How bad was Super Mario Bros., Nintendo’s foray into the big screen starring Bob Hoskins, John Leguizamo, and Dennis Hopper? It was so bad that it enjoys a 16 percent rating on Rotten Tomatoes, and it sent Nintendo bounding from Hollywood like it had just eaten a power-up mushroom. Now, decades later, Nintendo is reconsidering its moratorium on video game adaptations, according to Fortune.

Apparently Nintendo’s interest was piqued by the warm reception of Bowser’s cameo in Wreck-It Ralph, and possibly by the critical and commercial success of a movie that is unambiguously about video games. Unfortunately for Nintendo, they followed up that masterstroke of nostalgia by lending one of its biggest properties to Adam Sandler’s Pixels, a movie which also enjoys a 16 percent rating on Rotten Tomatoes. Director Chris Columbus told Wired that it took “months and months of meeting with the board of Nintendo” to convince them that Donkey Kong would be treated respectfully in an Adam Sandler movie starring Kevin James as the President of the United States. (Although, to be fair, recent polling data does make that last bit of stunt casting seem less absurd.)
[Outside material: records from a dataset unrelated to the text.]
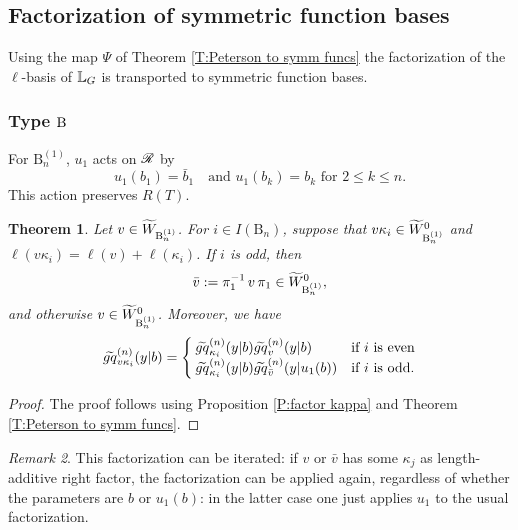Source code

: \documentclass[a4paper]{amsart}
\newtheorem{thm}{Theorem}[section]
\theoremstyle{remark}
\newtheorem{remark}[thm]{Remark}
\numberwithin{equation}{section}
\begin{document}
\subsection{Factorization of symmetric function bases}
Using the map $\Psi$ of Theorem \ref{T:Peterson to symm funcs} the factorization of the
$\ell$-basis of $\LG$ is transported to symmetric function bases.

\subsubsection*{Type $\B{}$} For $\mathrm{B}_n^{(1)}$, $u_1$ acts on $\sR$ by 
\begin{equation*}u_1(b_1)=\bar{b}_1\quad\text{and $u_1(b_k)=b_k$ for $2\le k\le n$}.
\end{equation*}This action preserves \(R(T)\).







\begin{thm}\label{thm_fac_type_B}
    Let \(v \in \widetilde{W}_{\B{n}^{(1)}}\). For $i\in I(\mathrm{B}_n)$, suppose that $v\kappa_i \in \WBexgr{n}$ and 
$\ell(v\kappa_i) = \ell(v) + \ell(\kappa_i)$. 
If $i$ is odd, then 
\[
\bar{v} := \pi_1^{-1} \, v \, \pi_1 \in \WBexgr{n},
\]
and otherwise \(v \in \WBexgr{n}\). Moreover, we have
\begin{equation}
\tgq{v\kappa_i}{n}(y| b) =
\begin{cases}
\tgq{\kappa_i}{n}(y| b)\tgq{v}{n} (y| b) & \text{if $i$ is even} \\
\tgq{\kappa_i}{n}(y| b) \tgq{\bar{v}}{n}(y| u_1(b)) & \text{if $i$ is odd}.
\end{cases}
\end{equation}
\end{thm}
\begin{proof}
The proof follows using Proposition \ref{P:factor kappa} and Theorem \ref{T:Peterson to symm funcs}.    
\end{proof}



\begin{remark} This factorization can be iterated: if $v$ or $\bar{v}$ has some $\kappa_j$ as length-additive right factor, the factorization can be applied again, regardless of whether the parameters are $b$ or $u_1(b)$: in the latter case one just applies $u_1$ to the usual factorization.
\end{remark}
\end{document}
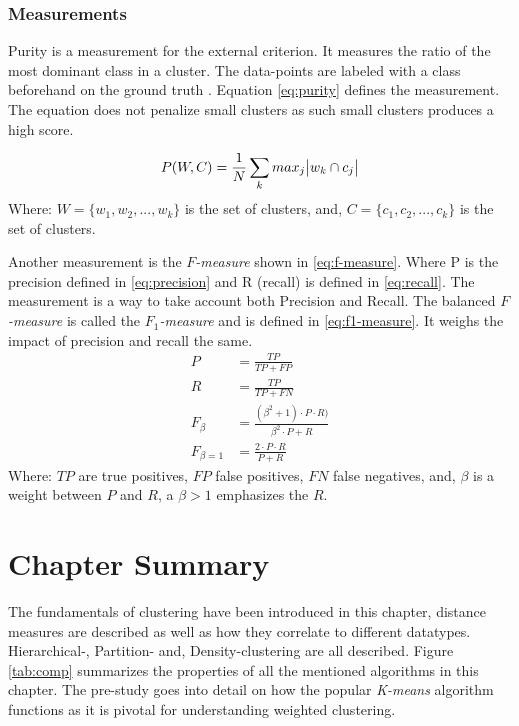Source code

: \documentclass[../report.tex]{subfiles}
\begin{document}
\subsubsection{Measurements}
Purity is a measurement for the external criterion. It measures the ratio of the most dominant class in a cluster. The data-points are labeled with a class beforehand on the ground truth \cite{manning2010introduction}. Equation \ref{eq:purity} defines the measurement. The equation does not penalize small clusters as such small clusters produces a high score.

\begin{equation}
  \label{eq:purity}
  P(W, C) = \frac{1}{N}\sum_{k}max_{j}\abs{w_k \cap c_j}
\end{equation}
Where:\newline
$W = \{w_1,w_2,...,w_k\}$ is the set of clusters, and,
$C = \{c_1,c_2,...,c_k\}$ is the set of clusters.

Another measurement is the \textit{$F$-measure} shown in \ref{eq:f-measure}\cite{manning2010introduction}. Where P is the precision defined in \ref{eq:precision} and R (recall) is defined in \ref{eq:recall}. The measurement is a way to take account both Precision and Recall. The balanced \textit{$F$-measure} is called the \textit{$F_1$-measure} and is defined in \ref{eq:f1-measure}. It weighs the impact of precision and recall the same.
\begin{align}
  \label{eq:precision}
  P &= \frac{TP}{TP+FP} \\
  \label{eq:recall}
  R &= \frac{TP}{TP+FN} \\
  \label{eq:f-measure}
  F_\beta &= \frac{(\beta^2 + 1) \cdot P \cdot R)}{\beta^2 \cdot P + R} \\
  \label{eq:f1-measure}
  F_{\beta = 1} &= \frac{2 \cdot P \cdot R}{P + R}
\end{align}
Where:\newline
$TP$ are true positives, $FP$ false positives, $FN$ false negatives, and, $\beta$ is a weight between $P$ and $R$, a $\beta > 1$ emphasizes the $R$.

\section{Chapter Summary}
The fundamentals of clustering have been introduced in this chapter, distance measures are described as well as how they correlate to different datatypes. Hierarchical-, Partition- and, Density-clustering are all described. Figure \ref{tab:comp} summarizes the properties of all the mentioned algorithms in this chapter. The pre-study goes into detail on how the popular \textit{K-means} algorithm functions as it is pivotal for understanding weighted clustering.
\end{document}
To make sure that any return to cinema don’t result in more schlocky crapfests bereft of the source material’s creative value, Nintendo is handing oversight of any film initiatives to Shigeru Miyamoto, the creator the Super Mario, Donkey Kong, and Legend Of Zelda franchises. But he doesn’t sound too keen to make another movie like the original Super Mario Bros., a movie that Bob Hoskins said was the worst thing he ever did.

“Because games and movies seem like similar mediums, people’s natural expectation is we want to take our games and turn them into movies,” Miyamoto told Fortune. “I’ve always felt video games, being an interactive medium, and movies, being a passive medium, mean the two are quite different.” It’s a deceptively intuitive insight, but one that most filmmakers fail to acknowledge when trying to make video game movies, instead deluding themselves into thinking an impromptu FPS point-of-view sequence in the movie DOOM would be entertaining. Or that a movie adapted from DOOM would be entertaining.

In fact, rumors were circling last winter around live-action Zelda series on Netflix, but Nintendo was quick to deny the possibility, possibly after seeing this.

Still, Miyamoto is not shutting the door on films completely. “As we look more broadly at what is Nintendo’s role as an entertainment company … we’ll potentially be looking at things like movies in the future,” Miyamoto said, perhaps implying that if Hollywood actually had a talented director lined up, a script worth shooting, and a pitch that didn’t involve the words “gritty reboot” or “Adam Sandler,” Nintendo might actually consider it.